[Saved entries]
- - -
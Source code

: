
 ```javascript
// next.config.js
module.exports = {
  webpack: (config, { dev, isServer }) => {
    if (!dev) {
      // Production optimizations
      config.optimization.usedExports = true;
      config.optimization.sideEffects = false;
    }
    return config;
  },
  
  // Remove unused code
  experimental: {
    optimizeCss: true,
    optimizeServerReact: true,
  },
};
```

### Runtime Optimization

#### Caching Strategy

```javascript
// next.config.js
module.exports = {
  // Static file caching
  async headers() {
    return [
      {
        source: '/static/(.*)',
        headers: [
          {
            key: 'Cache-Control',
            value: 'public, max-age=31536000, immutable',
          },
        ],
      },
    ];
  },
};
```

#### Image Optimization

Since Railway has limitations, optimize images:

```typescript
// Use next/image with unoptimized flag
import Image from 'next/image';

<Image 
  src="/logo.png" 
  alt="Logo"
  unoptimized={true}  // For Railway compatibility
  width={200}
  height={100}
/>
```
- - -
• _WHAT YOU NEED TO DO_: Copy every line of the data that carries the word "true".

• _OUTPUT FOR THIS EXERCISE_:
      config.optimization.usedExports = true;
    optimizeCss: true,
    optimizeServerReact: true,
  unoptimized={true}  // For Railway compatibility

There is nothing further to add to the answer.